Chi si aspettava di vedere il tradizionale concerto-monumento di un’istituzione della musica mondiale la sera scorsa a Lucca deve essere rimasto sorpreso: quello di Stevie Wonder al Summer Festival è stato uno degli eventi più coinvolgenti della stagione e le consuete lodi del giorno dopo arrivano senza troppe concessioni.
Chi si aspettava di vedere il tradizionale concerto-monumento di un’istituzione della musica mondiale la sera scorsa a Lucca deve essere rimasto sorpreso: quello di Stevie Wonder al Summer Festival è stato uno degli eventi più coinvolgenti della stagione e le consuete lodi del giorno dopo arrivano senza troppe concessioni.

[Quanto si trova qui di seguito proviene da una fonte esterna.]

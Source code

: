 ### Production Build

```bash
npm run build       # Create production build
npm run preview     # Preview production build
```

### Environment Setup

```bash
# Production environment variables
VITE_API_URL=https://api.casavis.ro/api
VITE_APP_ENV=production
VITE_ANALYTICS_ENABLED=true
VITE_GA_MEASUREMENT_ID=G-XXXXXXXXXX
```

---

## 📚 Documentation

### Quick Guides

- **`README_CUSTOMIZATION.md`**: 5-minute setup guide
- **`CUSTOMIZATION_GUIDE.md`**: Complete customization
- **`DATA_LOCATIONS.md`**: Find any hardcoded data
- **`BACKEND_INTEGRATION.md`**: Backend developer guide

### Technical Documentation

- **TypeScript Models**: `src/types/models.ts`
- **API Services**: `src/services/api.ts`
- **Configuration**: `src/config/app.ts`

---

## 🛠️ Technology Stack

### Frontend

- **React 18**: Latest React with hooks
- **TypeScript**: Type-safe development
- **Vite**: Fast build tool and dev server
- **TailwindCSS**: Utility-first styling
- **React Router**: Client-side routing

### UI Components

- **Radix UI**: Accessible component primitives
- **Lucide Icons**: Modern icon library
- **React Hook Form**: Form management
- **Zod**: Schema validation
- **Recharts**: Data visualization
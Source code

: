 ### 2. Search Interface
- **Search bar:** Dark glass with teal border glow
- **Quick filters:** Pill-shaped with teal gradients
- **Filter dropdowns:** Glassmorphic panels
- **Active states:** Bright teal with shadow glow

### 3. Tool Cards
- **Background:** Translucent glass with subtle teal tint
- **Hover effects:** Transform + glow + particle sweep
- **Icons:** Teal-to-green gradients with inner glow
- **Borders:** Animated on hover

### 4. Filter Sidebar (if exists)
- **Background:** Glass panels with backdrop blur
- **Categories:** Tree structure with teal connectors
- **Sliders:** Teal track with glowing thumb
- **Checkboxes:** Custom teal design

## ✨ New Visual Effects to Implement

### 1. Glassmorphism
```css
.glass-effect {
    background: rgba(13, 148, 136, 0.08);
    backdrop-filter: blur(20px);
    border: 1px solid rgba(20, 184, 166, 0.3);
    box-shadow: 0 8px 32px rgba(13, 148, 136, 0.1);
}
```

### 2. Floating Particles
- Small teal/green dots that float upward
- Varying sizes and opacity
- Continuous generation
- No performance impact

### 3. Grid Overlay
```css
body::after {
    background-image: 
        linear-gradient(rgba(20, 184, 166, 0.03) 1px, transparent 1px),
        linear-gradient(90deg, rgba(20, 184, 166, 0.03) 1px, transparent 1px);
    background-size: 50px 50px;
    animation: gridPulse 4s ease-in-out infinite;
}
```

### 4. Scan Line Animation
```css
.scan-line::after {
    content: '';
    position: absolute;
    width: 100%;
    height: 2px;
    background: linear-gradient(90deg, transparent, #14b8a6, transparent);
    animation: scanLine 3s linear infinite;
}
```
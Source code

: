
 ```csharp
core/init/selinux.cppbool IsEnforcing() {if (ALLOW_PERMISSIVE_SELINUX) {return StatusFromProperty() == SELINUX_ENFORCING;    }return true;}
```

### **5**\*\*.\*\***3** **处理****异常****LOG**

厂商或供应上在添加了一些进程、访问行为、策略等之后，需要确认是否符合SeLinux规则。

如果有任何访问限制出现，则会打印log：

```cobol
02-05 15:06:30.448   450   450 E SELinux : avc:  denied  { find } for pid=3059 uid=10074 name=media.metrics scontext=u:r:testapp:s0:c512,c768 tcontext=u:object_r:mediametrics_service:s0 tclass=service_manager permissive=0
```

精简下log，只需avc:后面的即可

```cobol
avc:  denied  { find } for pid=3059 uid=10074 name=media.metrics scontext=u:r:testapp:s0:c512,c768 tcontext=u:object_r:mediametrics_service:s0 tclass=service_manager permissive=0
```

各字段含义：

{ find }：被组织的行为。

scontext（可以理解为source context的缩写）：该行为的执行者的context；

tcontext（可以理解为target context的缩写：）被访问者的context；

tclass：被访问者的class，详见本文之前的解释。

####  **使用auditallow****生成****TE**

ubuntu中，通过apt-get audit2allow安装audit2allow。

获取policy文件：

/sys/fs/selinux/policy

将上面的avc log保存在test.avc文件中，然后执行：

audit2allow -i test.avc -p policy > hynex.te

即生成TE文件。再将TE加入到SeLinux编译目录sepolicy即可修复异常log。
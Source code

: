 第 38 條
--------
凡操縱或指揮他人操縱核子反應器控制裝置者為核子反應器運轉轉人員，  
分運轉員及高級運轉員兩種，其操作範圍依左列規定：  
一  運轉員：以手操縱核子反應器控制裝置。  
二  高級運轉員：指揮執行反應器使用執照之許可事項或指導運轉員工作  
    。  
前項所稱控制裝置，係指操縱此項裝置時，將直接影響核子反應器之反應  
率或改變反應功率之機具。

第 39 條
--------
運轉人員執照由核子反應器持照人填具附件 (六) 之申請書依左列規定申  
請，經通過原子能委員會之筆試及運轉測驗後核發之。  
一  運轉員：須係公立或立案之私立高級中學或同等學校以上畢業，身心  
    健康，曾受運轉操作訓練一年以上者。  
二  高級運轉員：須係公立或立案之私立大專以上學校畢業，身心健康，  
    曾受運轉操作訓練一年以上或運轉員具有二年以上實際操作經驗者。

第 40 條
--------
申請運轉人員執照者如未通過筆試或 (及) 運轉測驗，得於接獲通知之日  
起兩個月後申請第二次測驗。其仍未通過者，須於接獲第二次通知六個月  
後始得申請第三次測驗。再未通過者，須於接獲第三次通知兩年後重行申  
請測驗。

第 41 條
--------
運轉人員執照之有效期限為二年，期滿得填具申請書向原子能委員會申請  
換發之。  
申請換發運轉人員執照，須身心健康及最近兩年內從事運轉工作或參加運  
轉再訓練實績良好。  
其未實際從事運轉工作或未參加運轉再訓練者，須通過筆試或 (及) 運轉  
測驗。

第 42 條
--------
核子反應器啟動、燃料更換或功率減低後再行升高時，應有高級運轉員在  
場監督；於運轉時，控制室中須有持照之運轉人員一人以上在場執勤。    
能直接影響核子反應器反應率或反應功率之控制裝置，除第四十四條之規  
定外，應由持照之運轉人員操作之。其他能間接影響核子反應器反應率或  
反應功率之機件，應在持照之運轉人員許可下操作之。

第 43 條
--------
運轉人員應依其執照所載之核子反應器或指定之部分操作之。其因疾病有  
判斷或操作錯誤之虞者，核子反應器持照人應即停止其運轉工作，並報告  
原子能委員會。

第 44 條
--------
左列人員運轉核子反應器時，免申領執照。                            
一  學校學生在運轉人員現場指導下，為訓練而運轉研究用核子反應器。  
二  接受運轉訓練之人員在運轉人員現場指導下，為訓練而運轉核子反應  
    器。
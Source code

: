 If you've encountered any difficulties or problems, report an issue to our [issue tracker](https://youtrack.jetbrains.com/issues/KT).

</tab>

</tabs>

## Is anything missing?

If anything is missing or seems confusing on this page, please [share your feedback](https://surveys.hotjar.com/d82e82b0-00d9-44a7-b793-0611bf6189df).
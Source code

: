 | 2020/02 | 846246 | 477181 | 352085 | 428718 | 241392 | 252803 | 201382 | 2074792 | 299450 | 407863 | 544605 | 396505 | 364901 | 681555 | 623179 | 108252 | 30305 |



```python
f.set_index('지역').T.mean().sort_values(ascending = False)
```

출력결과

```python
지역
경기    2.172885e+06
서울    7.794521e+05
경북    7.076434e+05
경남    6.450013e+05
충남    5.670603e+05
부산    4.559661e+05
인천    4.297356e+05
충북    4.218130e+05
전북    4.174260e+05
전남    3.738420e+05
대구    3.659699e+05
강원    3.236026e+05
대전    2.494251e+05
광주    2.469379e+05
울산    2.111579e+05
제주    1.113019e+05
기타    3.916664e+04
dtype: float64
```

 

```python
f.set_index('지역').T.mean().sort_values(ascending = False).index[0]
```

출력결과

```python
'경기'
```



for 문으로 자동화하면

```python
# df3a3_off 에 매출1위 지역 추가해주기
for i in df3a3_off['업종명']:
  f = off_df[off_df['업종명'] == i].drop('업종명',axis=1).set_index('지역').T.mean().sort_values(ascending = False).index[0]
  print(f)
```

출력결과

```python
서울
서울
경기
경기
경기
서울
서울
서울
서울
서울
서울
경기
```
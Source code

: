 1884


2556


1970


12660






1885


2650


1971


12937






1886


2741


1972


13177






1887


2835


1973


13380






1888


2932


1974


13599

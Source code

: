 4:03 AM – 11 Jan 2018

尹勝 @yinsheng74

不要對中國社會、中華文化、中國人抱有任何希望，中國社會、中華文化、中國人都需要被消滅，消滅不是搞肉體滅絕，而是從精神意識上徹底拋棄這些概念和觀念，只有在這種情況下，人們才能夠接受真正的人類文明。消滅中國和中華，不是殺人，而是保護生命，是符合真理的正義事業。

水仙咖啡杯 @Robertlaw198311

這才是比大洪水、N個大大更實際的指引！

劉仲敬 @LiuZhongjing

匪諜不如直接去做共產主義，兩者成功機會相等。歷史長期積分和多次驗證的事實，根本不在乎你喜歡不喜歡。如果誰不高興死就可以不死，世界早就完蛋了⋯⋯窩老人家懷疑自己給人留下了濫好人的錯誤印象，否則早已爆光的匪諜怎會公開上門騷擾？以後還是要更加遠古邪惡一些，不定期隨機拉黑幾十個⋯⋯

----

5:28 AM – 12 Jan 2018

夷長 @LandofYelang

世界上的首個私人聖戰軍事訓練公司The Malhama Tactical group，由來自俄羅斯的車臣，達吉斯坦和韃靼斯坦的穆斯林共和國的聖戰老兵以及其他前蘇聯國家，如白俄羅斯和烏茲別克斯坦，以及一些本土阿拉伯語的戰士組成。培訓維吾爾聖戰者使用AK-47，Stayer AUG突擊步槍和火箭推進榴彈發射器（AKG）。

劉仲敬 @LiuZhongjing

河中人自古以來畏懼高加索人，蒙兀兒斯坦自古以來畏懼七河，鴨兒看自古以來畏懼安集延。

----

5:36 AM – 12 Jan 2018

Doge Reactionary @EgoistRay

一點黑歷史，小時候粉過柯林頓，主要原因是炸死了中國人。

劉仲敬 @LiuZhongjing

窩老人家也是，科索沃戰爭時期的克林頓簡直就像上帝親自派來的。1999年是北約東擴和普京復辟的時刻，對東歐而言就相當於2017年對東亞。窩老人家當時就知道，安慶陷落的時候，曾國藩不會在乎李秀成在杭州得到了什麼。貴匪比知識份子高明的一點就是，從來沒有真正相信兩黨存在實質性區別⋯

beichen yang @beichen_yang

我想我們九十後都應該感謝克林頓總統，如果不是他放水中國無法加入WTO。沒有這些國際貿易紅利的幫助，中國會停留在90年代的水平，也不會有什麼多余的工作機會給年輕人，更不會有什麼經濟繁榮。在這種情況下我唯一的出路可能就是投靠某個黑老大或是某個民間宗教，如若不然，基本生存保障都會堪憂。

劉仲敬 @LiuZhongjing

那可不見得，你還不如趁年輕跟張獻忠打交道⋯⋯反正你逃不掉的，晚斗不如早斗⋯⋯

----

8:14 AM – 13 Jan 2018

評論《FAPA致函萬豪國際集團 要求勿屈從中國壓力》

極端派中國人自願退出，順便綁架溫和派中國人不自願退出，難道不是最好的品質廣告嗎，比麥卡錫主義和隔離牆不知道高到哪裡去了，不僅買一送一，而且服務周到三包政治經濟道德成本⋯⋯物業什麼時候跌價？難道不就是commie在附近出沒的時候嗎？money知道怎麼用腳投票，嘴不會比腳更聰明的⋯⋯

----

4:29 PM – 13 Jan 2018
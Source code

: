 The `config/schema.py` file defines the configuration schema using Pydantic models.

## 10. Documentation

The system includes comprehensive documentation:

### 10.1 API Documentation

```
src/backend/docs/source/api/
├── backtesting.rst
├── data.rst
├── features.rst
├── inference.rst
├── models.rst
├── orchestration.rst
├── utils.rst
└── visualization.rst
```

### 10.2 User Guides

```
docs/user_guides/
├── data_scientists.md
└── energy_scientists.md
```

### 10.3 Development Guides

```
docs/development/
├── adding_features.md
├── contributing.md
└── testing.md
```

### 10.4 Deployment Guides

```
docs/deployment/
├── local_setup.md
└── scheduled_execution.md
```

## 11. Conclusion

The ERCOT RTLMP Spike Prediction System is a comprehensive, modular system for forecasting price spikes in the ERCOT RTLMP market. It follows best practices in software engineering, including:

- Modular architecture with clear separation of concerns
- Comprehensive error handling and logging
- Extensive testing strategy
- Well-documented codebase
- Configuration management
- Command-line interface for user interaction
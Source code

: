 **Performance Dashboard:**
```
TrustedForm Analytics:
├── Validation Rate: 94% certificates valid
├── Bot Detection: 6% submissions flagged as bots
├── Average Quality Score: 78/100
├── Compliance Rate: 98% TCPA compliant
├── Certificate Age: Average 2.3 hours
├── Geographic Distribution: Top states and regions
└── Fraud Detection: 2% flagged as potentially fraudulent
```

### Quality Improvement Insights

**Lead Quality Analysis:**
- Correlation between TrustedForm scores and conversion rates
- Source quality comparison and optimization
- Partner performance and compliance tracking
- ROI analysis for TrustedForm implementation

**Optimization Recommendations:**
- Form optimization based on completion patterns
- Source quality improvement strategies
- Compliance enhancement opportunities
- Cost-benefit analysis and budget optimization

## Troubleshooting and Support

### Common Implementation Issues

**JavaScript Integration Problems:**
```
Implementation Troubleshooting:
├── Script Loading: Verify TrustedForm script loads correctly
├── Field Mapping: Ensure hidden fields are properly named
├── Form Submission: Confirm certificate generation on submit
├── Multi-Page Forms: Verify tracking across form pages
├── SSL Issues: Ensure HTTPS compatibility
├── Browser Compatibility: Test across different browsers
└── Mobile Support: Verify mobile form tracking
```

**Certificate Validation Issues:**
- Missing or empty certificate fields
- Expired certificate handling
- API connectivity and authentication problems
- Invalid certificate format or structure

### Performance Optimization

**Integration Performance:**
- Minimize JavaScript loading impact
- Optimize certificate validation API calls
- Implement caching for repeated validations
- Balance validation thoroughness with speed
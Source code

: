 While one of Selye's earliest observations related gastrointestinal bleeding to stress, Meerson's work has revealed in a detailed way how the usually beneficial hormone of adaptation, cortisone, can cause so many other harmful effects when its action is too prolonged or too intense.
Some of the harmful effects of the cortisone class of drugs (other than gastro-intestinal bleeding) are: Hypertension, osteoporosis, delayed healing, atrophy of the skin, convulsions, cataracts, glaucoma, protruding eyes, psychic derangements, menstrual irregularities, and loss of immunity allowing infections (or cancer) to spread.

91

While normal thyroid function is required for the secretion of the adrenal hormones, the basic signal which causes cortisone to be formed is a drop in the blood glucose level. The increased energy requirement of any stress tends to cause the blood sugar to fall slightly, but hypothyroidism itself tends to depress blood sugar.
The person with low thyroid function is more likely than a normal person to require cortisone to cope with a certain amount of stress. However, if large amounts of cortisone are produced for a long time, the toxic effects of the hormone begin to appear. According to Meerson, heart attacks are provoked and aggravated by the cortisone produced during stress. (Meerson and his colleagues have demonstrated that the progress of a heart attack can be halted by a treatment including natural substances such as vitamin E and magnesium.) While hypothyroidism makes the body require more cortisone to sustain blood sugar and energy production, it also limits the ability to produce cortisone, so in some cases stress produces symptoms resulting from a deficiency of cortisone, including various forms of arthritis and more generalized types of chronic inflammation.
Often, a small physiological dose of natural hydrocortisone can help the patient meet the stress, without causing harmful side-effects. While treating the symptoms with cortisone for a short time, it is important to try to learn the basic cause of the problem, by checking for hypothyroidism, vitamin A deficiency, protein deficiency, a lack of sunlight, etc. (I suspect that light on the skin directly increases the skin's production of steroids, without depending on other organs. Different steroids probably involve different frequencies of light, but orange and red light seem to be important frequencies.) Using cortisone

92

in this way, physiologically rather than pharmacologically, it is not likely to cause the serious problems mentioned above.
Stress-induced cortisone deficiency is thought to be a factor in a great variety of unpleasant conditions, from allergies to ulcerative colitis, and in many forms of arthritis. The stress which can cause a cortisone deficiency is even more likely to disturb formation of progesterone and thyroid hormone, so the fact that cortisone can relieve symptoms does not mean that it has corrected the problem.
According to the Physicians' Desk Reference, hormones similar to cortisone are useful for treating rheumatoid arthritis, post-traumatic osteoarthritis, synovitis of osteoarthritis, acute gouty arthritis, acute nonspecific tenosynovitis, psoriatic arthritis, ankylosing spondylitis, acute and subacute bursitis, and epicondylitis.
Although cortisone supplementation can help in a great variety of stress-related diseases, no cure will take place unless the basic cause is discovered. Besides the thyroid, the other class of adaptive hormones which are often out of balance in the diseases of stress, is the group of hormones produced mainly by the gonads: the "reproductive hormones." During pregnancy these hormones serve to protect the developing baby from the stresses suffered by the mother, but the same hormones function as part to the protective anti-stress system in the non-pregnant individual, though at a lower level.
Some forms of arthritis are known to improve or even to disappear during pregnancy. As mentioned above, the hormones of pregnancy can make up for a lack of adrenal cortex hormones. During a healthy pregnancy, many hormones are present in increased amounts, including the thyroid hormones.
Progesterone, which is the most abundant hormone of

Mi si intenda, non è mancato nessun aspetto dell’evento celebrativo ‒ la sacralità dell’incontro con la leggenda vivente, il pubblico in delirio, una set list che ha coperto la carriera pluridecennale con un’ovvia prevalenza di brani dei primi trent’anni ‒ ma pare che Stevie Wonder non abbia alcuna intenzione di farsi oggetto da museo e, dunque, ha deliziato il pubblico con una performance da veri Maestri.

Coadiuvato da un’ottima band di 14 elementi, Steveland Hardaway Judkins (questo il suo vero nome) si è presentato in piazza Napoleone pochi minuti prima delle 22, raggiungendo da solo, tastiera a tracolla, i suoi musicisti che lo attendevano sul palco. Il pubblico di più di novemila persone lo ha accolto con un’ovazione liberatoria della tensione accumulata negli oltre venti minuti di ritardo, ma anche nei quattro anni di attesa dall’ultimo concerto in Italia, tenuto all’Arena di Verona nel luglio del 2010. Quella di Lucca è stata l’unica data italiana di questo tour e anche quella conclusiva.

La cifra del concerto è stata l’incredibile empatia col pubblico, che invero contraddistingue ogni live di Stevie Wonder, ma che non si può comprendere appieno fino a quando non si ha il piacere di essere travolti dall’ondata partecipativa di uno di essi: in piazza Napoleone è stata innescata a inizio concerto dall’esplicito invito di Wonder a formare il coro "The Stevie Wonder Voices of Lucca" ed è proseguita spontaneamente per tutta la durata dello spettacolo. Il pubblico ha partecipato sempre attivamente al concerto, è stato chiamato a eseguire cori, a interagire, a dialogare, e a tratti il Re del Soul sembrava un vero predicatore: nella sua lunga funzione al Summer Festival, si è rivolto alla folla di fedeli parlando di amore, di musica, di guerra, trasmettendo energia e vibrazioni positive talmente tangibili da spingere il pubblico a continue standing ovation.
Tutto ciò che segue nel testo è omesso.